** GIVEN INFORMATION follows **
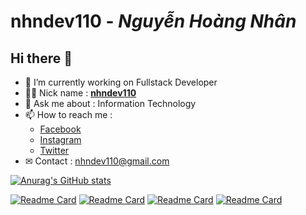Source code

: # **nhndev110** - _Nguyễn Hoàng Nhân_

## Hi there 👋

-   🔭 I’m currently working on Fullstack Developer
-   👨‍💻 Nick name : [**nhndev110**](https://github.com/nhndev110)
-   💬 Ask me about : Information Technology
-   📫 How to reach me :
    -   [Facebook](https://www.facebook.com/nhndev110)
    -   [Instagram](https://www.instagram.com/nhndev110)
    -   [Twitter](https://twitter.com/nhndev110)
-   ✉ Contact : nhndev110@gmail.com

[![Anurag's GitHub stats](https://github-readme-stats.vercel.app/api?username=nhndev110&show_icons=true&theme=tokyonight)](https://github.com/anuraghazra/github-readme-stats)

[![Readme Card](https://github-readme-stats.vercel.app/api/pin/?username=anuraghazra&repo=Ecommerce-MOBILE-SELLING-Website)](https://github.com/anuraghazra/github-readme-stats)
[![Readme Card](https://github-readme-stats.vercel.app/api/pin/?username=anuraghazra&repo=Food-Restaurant-Website)](https://github.com/anuraghazra/github-readme-stats)
[![Readme Card](https://github-readme-stats.vercel.app/api/pin/?username=anuraghazra&repo=Tour-Travel-Agency-Website)](https://github.com/anuraghazra/github-readme-stats)
[![Readme Card](https://github-readme-stats.vercel.app/api/pin/?username=anuraghazra&repo=Customize-The-Band-W3)](https://github.com/anuraghazra/github-readme-stats)
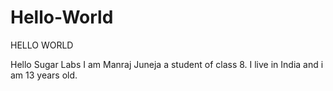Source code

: # Hello-World
HELLO WORLD

Hello Sugar Labs
I am Manraj Juneja a student of class 8. I live in India and i am 13 years old.
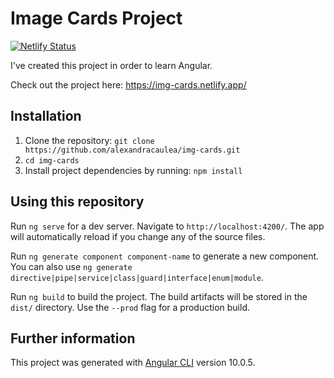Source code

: # Image Cards Project

[![Netlify Status](https://api.netlify.com/api/v1/badges/16fa076c-5dc2-4fb2-9c63-d0fe30b9d1dc/deploy-status)](https://app.netlify.com/sites/img-cards/deploys)

I've created this project in order to learn Angular.

Check out the project here: https://img-cards.netlify.app/

## Installation

1. Clone the repository: `git clone https://github.com/alexandracaulea/img-cards.git`
2. `cd img-cards`
3. Install project dependencies by running: `npm install`

## Using this repository

Run `ng serve` for a dev server. Navigate to `http://localhost:4200/`. The app will automatically reload if you change any of the source files.

Run `ng generate component component-name` to generate a new component. You can also use `ng generate directive|pipe|service|class|guard|interface|enum|module`.

Run `ng build` to build the project. The build artifacts will be stored in the `dist/` directory. Use the `--prod` flag for a production build.

## Further information

This project was generated with [Angular CLI](https://github.com/angular/angular-cli) version 10.0.5.
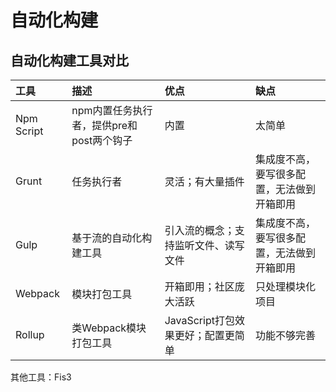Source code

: # 自动化构建

## 自动化构建工具对比

| **工具** | **描述** | **优点** | **缺点** |
| :--- | :--- | :--- | :--- |
| Npm Script | npm内置任务执行者，提供pre和post两个钩子 | 内置 | 太简单 |
| Grunt | 任务执行者 | 灵活；有大量插件 | 集成度不高，要写很多配置，无法做到开箱即用 |
| Gulp | 基于流的自动化构建工具 | 引入流的概念；支持监听文件、读写文件 | 集成度不高，要写很多配置，无法做到开箱即用 |
| Webpack | 模块打包工具 | 开箱即用；社区庞大活跃 | 只处理模块化项目 |
| Rollup | 类Webpack模块打包工具 | JavaScript打包效果更好；配置更简单 | 功能不够完善 |

其他工具：Fis3
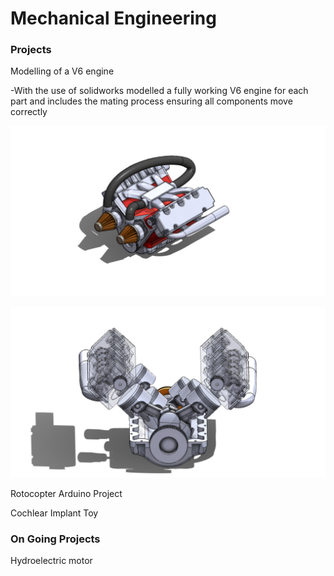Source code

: # Mechanical Engineering

### Projects
Modelling of a V6 engine

-With the use of solidworks modelled a fully working V6 engine for each part and includes the mating process ensuring all components move correctly


![V6 Engine Isometric](/assets/V6_isometric.JPG)


![V6 Engine Inside](/assets/V6_inside.JPG)


Rotocopter Arduino Project

Cochlear Implant Toy

### On Going Projects
Hydroelectric motor
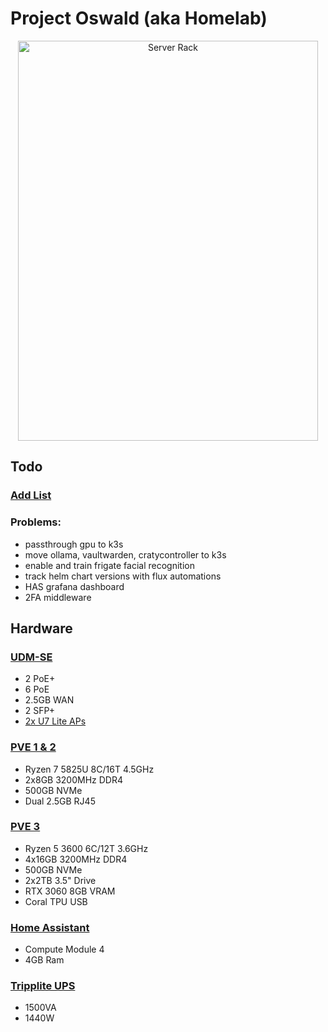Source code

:# Project Oswald (aka Homelab)

<div align="center">
  <img width="480" height="640" alt="Server Rack" src="https://github.com/user-attachments/assets/043fa5c7-a0f7-49b2-9892-acf2e0e6f01a" />
</div>

## Todo

### [Add List](https://github.com/stars/jonahgcarpenter/lists/homelab-todo)

### Problems:

- passthrough gpu to k3s
- move ollama, vaultwarden, cratycontroller to k3s
- enable and train frigate facial recognition
- track helm chart versions with flux automations
- HAS grafana dashboard
- 2FA middleware

## Hardware

### [UDM-SE](https://store.ui.com/us/en/category/all-cloud-gateways/products/udm-se)

- 2 PoE+
- 6 PoE
- 2.5GB WAN
- 2 SFP+
- [2x U7 Lite APs](https://store.ui.com/us/en/category/all-wifi/products/u7-lite)

### [PVE 1 & 2](https://www.gmktec.com/products/amd-ryzen-7-5825u-mini-pc-nucbox-m5-plus?srsltid=AfmBOorNrOPnRo3cqmPHBq14s82hdWG4dPwe6ntEimRl0J_gWKyXjpC3)

- Ryzen 7 5825U 8C/16T 4.5GHz
- 2x8GB 3200MHz DDR4
- 500GB NVMe
- Dual 2.5GB RJ45

### [PVE 3](https://pcpartpicker.com/user/HeyItsJonah/saved/bkgVD3)

- Ryzen 5 3600 6C/12T 3.6GHz
- 4x16GB 3200MHz DDR4
- 500GB NVMe
- 2x2TB 3.5" Drive
- RTX 3060 8GB VRAM
- Coral TPU USB

### [Home Assistant](https://www.home-assistant.io/yellow/)

- Compute Module 4
- 4GB Ram

### [Tripplite UPS](https://a.co/d/gjzwQbd)

- 1500VA
- 1440W
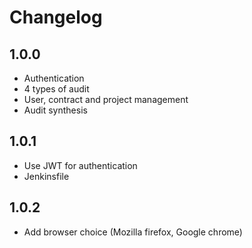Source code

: # Changelog
## 1.0.0
- Authentication
- 4 types of audit
- User, contract and project management
- Audit synthesis

## 1.0.1
- Use JWT for authentication
- Jenkinsfile

## 1.0.2
- Add browser choice (Mozilla firefox, Google chrome)
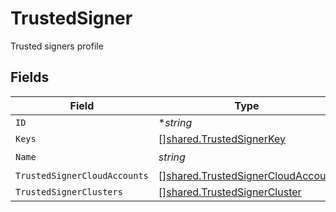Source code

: # TrustedSigner

Trusted signers profile


## Fields

| Field                                                                                  | Type                                                                                   | Required                                                                               | Description                                                                            |
| -------------------------------------------------------------------------------------- | -------------------------------------------------------------------------------------- | -------------------------------------------------------------------------------------- | -------------------------------------------------------------------------------------- |
| `ID`                                                                                   | **string*                                                                              | :heavy_minus_sign:                                                                     | N/A                                                                                    |
| `Keys`                                                                                 | [][shared.TrustedSignerKey](../../models/shared/trustedsignerkey.md)                   | :heavy_minus_sign:                                                                     | N/A                                                                                    |
| `Name`                                                                                 | *string*                                                                               | :heavy_check_mark:                                                                     | N/A                                                                                    |
| `TrustedSignerCloudAccounts`                                                           | [][shared.TrustedSignerCloudAccount](../../models/shared/trustedsignercloudaccount.md) | :heavy_minus_sign:                                                                     | N/A                                                                                    |
| `TrustedSignerClusters`                                                                | [][shared.TrustedSignerCluster](../../models/shared/trustedsignercluster.md)           | :heavy_minus_sign:                                                                     | N/A                                                                                    |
** End of GIVEN INFORMATION **
TASK DETAILS: Without including any pictures, repeat the records above exactly.

RESPONSE:
Source code

: # **nhndev110** - _Nguyễn Hoàng Nhân_

## Hi there 👋

-   🔭 I’m currently working on Fullstack Developer
-   👨‍💻 Nick name : [**nhndev110**](https://github.com/nhndev110)
-   💬 Ask me about : Information Technology
-   📫 How to reach me :
    -   [Facebook](https://www.facebook.com/nhndev110)
    -   [Instagram](https://www.instagram.com/nhndev110)
    -   [Twitter](https://twitter.com/nhndev110)
-   ✉ Contact : nhndev110@gmail.com

[![Anurag's GitHub stats](https://github-readme-stats.vercel.app/api?username=nhndev110&show_icons=true&theme=tokyonight)](https://github.com/anuraghazra/github-readme-stats)

[![Readme Card](https://github-readme-stats.vercel.app/api/pin/?username=anuraghazra&repo=Ecommerce-MOBILE-SELLING-Website)](https://github.com/anuraghazra/github-readme-stats)
[![Readme Card](https://github-readme-stats.vercel.app/api/pin/?username=anuraghazra&repo=Food-Restaurant-Website)](https://github.com/anuraghazra/github-readme-stats)
[![Readme Card](https://github-readme-stats.vercel.app/api/pin/?username=anuraghazra&repo=Tour-Travel-Agency-Website)](https://github.com/anuraghazra/github-readme-stats)
[![Readme Card](https://github-readme-stats.vercel.app/api/pin/?username=anuraghazra&repo=Customize-The-Band-W3)](https://github.com/anuraghazra/github-readme-stats)
Source code

: # Hello-World
HELLO WORLD

Hello Sugar Labs
I am Manraj Juneja a student of class 8. I live in India and i am 13 years old.
Source code

: # Image Cards Project

[![Netlify Status](https://api.netlify.com/api/v1/badges/16fa076c-5dc2-4fb2-9c63-d0fe30b9d1dc/deploy-status)](https://app.netlify.com/sites/img-cards/deploys)

I've created this project in order to learn Angular.

Check out the project here: https://img-cards.netlify.app/

## Installation

1. Clone the repository: `git clone https://github.com/alexandracaulea/img-cards.git`
2. `cd img-cards`
3. Install project dependencies by running: `npm install`

## Using this repository

Run `ng serve` for a dev server. Navigate to `http://localhost:4200/`. The app will automatically reload if you change any of the source files.

Run `ng generate component component-name` to generate a new component. You can also use `ng generate directive|pipe|service|class|guard|interface|enum|module`.

Run `ng build` to build the project. The build artifacts will be stored in the `dist/` directory. Use the `--prod` flag for a production build.

## Further information

This project was generated with [Angular CLI](https://github.com/angular/angular-cli) version 10.0.5.
Source code

: # 自动化构建

## 自动化构建工具对比

| **工具** | **描述** | **优点** | **缺点** |
| :--- | :--- | :--- | :--- |
| Npm Script | npm内置任务执行者，提供pre和post两个钩子 | 内置 | 太简单 |
| Grunt | 任务执行者 | 灵活；有大量插件 | 集成度不高，要写很多配置，无法做到开箱即用 |
| Gulp | 基于流的自动化构建工具 | 引入流的概念；支持监听文件、读写文件 | 集成度不高，要写很多配置，无法做到开箱即用 |
| Webpack | 模块打包工具 | 开箱即用；社区庞大活跃 | 只处理模块化项目 |
| Rollup | 类Webpack模块打包工具 | JavaScript打包效果更好；配置更简单 | 功能不够完善 |

其他工具：Fis3
Source code

: # Mechanical Engineering

### Projects
Modelling of a V6 engine

-With the use of solidworks modelled a fully working V6 engine for each part and includes the mating process ensuring all components move correctly


![V6 Engine Isometric](/assets/V6_isometric.JPG)


![V6 Engine Inside](/assets/V6_inside.JPG)


Rotocopter Arduino Project

Cochlear Implant Toy

### On Going Projects
Hydroelectric motor
Source code

:# Project Oswald (aka Homelab)

<div align="center">
  <img width="480" height="640" alt="Server Rack" src="https://github.com/user-attachments/assets/043fa5c7-a0f7-49b2-9892-acf2e0e6f01a" />
</div>

## Todo

### [Add List](https://github.com/stars/jonahgcarpenter/lists/homelab-todo)

### Problems:

- passthrough gpu to k3s
- move ollama, vaultwarden, cratycontroller to k3s
- enable and train frigate facial recognition
- track helm chart versions with flux automations
- HAS grafana dashboard
- 2FA middleware

## Hardware

### [UDM-SE](https://store.ui.com/us/en/category/all-cloud-gateways/products/udm-se)

- 2 PoE+
- 6 PoE
- 2.5GB WAN
- 2 SFP+
- [2x U7 Lite APs](https://store.ui.com/us/en/category/all-wifi/products/u7-lite)

### [PVE 1 & 2](https://www.gmktec.com/products/amd-ryzen-7-5825u-mini-pc-nucbox-m5-plus?srsltid=AfmBOorNrOPnRo3cqmPHBq14s82hdWG4dPwe6ntEimRl0J_gWKyXjpC3)

- Ryzen 7 5825U 8C/16T 4.5GHz
- 2x8GB 3200MHz DDR4
- 500GB NVMe
- Dual 2.5GB RJ45

### [PVE 3](https://pcpartpicker.com/user/HeyItsJonah/saved/bkgVD3)

- Ryzen 5 3600 6C/12T 3.6GHz
- 4x16GB 3200MHz DDR4
- 500GB NVMe
- 2x2TB 3.5" Drive
- RTX 3060 8GB VRAM
- Coral TPU USB

### [Home Assistant](https://www.home-assistant.io/yellow/)

- Compute Module 4
- 4GB Ram

### [Tripplite UPS](https://a.co/d/gjzwQbd)

- 1500VA
- 1440W
Source code

: # Changelog
## 1.0.0
- Authentication
- 4 types of audit
- User, contract and project management
- Audit synthesis

## 1.0.1
- Use JWT for authentication
- Jenkinsfile

## 1.0.2
- Add browser choice (Mozilla firefox, Google chrome)
Source code

: # TrustedSigner

Trusted signers profile


## Fields

| Field                                                                                  | Type                                                                                   | Required                                                                               | Description                                                                            |
| -------------------------------------------------------------------------------------- | -------------------------------------------------------------------------------------- | -------------------------------------------------------------------------------------- | -------------------------------------------------------------------------------------- |
| `ID`                                                                                   | **string*                                                                              | :heavy_minus_sign:                                                                     | N/A                                                                                    |
| `Keys`                                                                                 | [][shared.TrustedSignerKey](../../models/shared/trustedsignerkey.md)                   | :heavy_minus_sign:                                                                     | N/A                                                                                    |
| `Name`                                                                                 | *string*                                                                               | :heavy_check_mark:                                                                     | N/A                                                                                    |
| `TrustedSignerCloudAccounts`                                                           | [][shared.TrustedSignerCloudAccount](../../models/shared/trustedsignercloudaccount.md) | :heavy_minus_sign:                                                                     | N/A                                                                                    |
| `TrustedSignerClusters`                                                                | [][shared.TrustedSignerCluster](../../models/shared/trustedsignercluster.md)           | :heavy_minus_sign:                                                                     | N/A                                                                                    |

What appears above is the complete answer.